What exactly was it like with the Monte Carlo GTB?
06/06/2019
If proof were needed that super sports cars always appear and disappear, only to be forgotten a few years later, then the Monte Carlo GTB could be an example of this.
In April 1992, the American magazine Road & Track reported on the super sports car which, with an unladen weight of just under 1000 kg and 720 hp from the mid-engine, was to set new standards in terms of power-to-weight ratio. However, the sports car was not entirely new in April 1992; it had already been seen in a similar form as the Centenaire, initiated by IMSA and CART driver Fulvio Ballabio. This sports car with Lamborghini V12 engine technology should have cost buyers USD 500,000, but it was not a success.

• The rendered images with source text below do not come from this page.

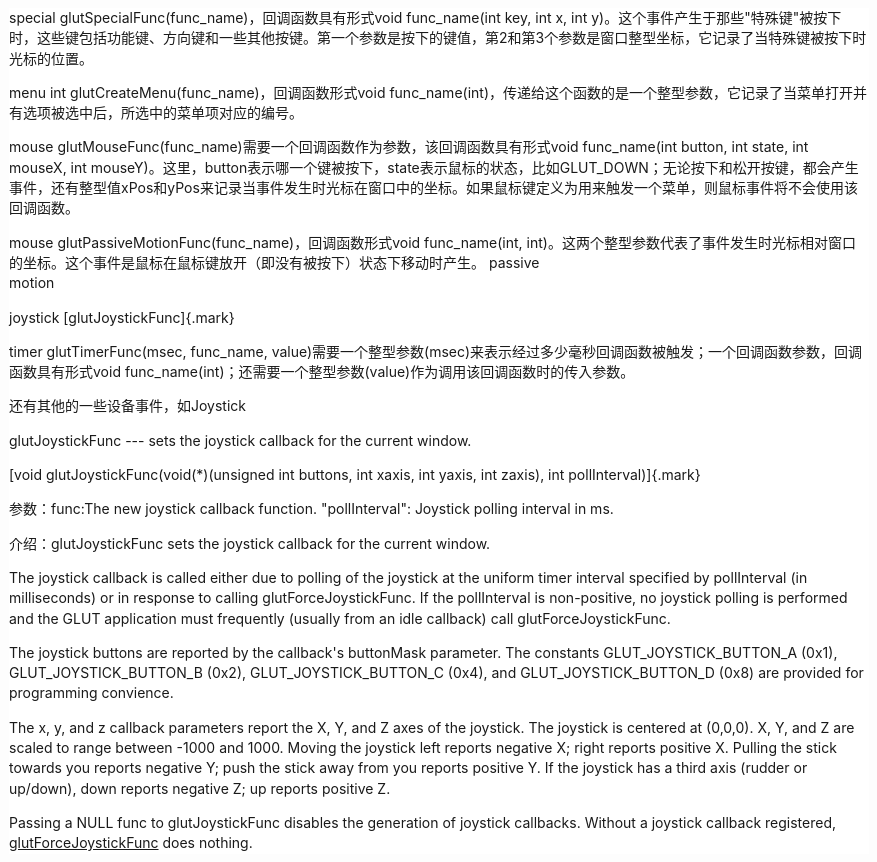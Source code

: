   special    glutSpecialFunc(func_name)，回调函数具有形式void func_name(int key, int x, int
             y)。这个事件产生于那些"特殊键"被按下时，这些键包括功能键、方向键和一些其他按键。第一个参数是按下的键值，第2和第3个参数是窗口整型坐标，它记录了当特殊键被按下时光标的位置。

  menu       int glutCreateMenu(func_name)，回调函数形式void func_name(int)，传递给这个函数的是一个整型参数，它记录了当菜单打开并有选项被选中后，所选中的菜单项对应的编号。

  mouse      glutMouseFunc(func_name)需要一个回调函数作为参数，该回调函数具有形式void func_name(int button, int state, int mouseX, int
             mouseY)。这里，button表示哪一个键被按下，state表示鼠标的状态，比如GLUT_DOWN；无论按下和松开按键，都会产生事件，还有整型值xPos和yPos来记录当事件发生时光标在窗口中的坐标。如果鼠标键定义为用来触发一个菜单，则鼠标事件将不会使用该回调函数。

  mouse      glutPassiveMotionFunc(func_name)，回调函数形式void func_name(int, int)。这两个整型参数代表了事件发生时光标相对窗口的坐标。这个事件是鼠标在鼠标键放开（即没有被按下）状态下移动时产生。
  passive    
  motion     

  joystick   [glutJoystickFunc]{.mark}

  timer      glutTimerFunc(msec, func_name, value)需要一个整型参数(msec)来表示经过多少毫秒回调函数被触发；一个回调函数参数，回调函数具有形式void func_name(int)；还需要一个整型参数(value)作为调用该回调函数时的传入参数。

还有其他的一些设备事件，如Joystick

glutJoystickFunc --- sets the joystick callback for the current window.

[void glutJoystickFunc(void(\*)(unsigned int buttons, int xaxis, int
yaxis, int zaxis), int pollInterval)]{.mark}

参数：func:The new joystick callback function. "pollInterval": Joystick
polling interval in ms.

介绍：glutJoystickFunc sets the joystick callback for the current
window.

The joystick callback is called either due to polling of the joystick at
the uniform timer interval specified by pollInterval (in milliseconds)
or in response to calling glutForceJoystickFunc. If the pollInterval is
non-positive, no joystick polling is performed and the GLUT application
must frequently (usually from an idle callback) call
glutForceJoystickFunc.

The joystick buttons are reported by the callback\'s buttonMask
parameter. The constants GLUT_JOYSTICK_BUTTON_A (0x1),
GLUT_JOYSTICK_BUTTON_B (0x2), GLUT_JOYSTICK_BUTTON_C (0x4), and
GLUT_JOYSTICK_BUTTON_D (0x8) are provided for programming convience.

The x, y, and z callback parameters report the X, Y, and Z axes of the
joystick. The joystick is centered at (0,0,0). X, Y, and Z are scaled to
range between -1000 and 1000. Moving the joystick left reports negative
X; right reports positive X. Pulling the stick towards you reports
negative Y; push the stick away from you reports positive Y. If the
joystick has a third axis (rudder or up/down), down reports negative Z;
up reports positive Z.

Passing a NULL func to glutJoystickFunc disables the generation of
joystick callbacks. Without a joystick callback registered,
[glutForceJoystickFunc](https://www.dei.isep.ipp.pt/~matos/cg/docs/manual/glutForceJoystickFunc.3GLUT.html)
does nothing.

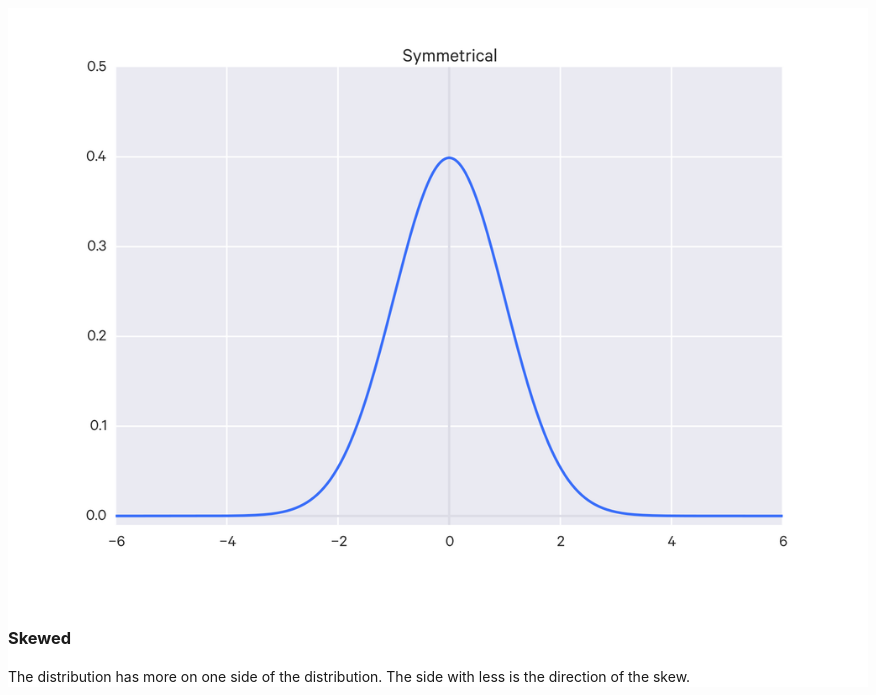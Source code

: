 ![Symmetrical](assets/symmetrical.svg)

### Skewed
The distribution has more on one side of the distribution. The side with less is the direction of the skew.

A new start was made with the new name Monte Carlo GTB. Carlo Chiti developed a new V12 engine with two turbochargers and 720 hp, which weighed significantly less than the Lamborghini version. Sunk into a lightweight monocoque and clad with a carbon fiber body, this resulted in a kerb weight of just under one ton. Wide tires, a thoroughly pleasing body line and the expected sports car interior completed the package, which in turn was offered for around half a million USD.
Despite traveling to Monaco, Road & Track was unable to test drive the car, although Chiti was able to prove that the engine was already running (with laptop support).
A year later, a businessman from Georgia apparently tried to succeed at Le Mans in the Monte Carlo GTB, but the sports car, then called the MIG M100, did not even manage to qualify.
Méga bought the project and presented another version in Geneva in 1996, which now had a Mercedes-Benz V12 engine installed behind the driver's cab.
It is not entirely clear how many cars were built in total, but it is unlikely to have been more than a dozen; fewer are very likely. The company was certainly not a financial success.
But hope dies last! Gordon Murray, once a successful designer at Brabham and the creator of one of the best sports cars of all time with the McLaren F1, wants to try again. His T.50 is set to rewrite the rules of sports car design. It is almost as heavy as the Monte Carlo GTB (980 kg) and also has a V12 in front of the rear axle, but without a turbocharger and 650 hp (at 12,100 rpm!).
Driveability and driving pleasure should be the top priority; best times for 0-100 km/h sprints or top speeds in excess of 400 km/h are not the aim of the project.
Murray wants to sell 100 cars, which are to be given additional downforce with a horizontal blower similar to the vacuum cleaner Formula 1 Brabham, for just over £2 million from 2022. We shall see. So far there is little more than a sketch.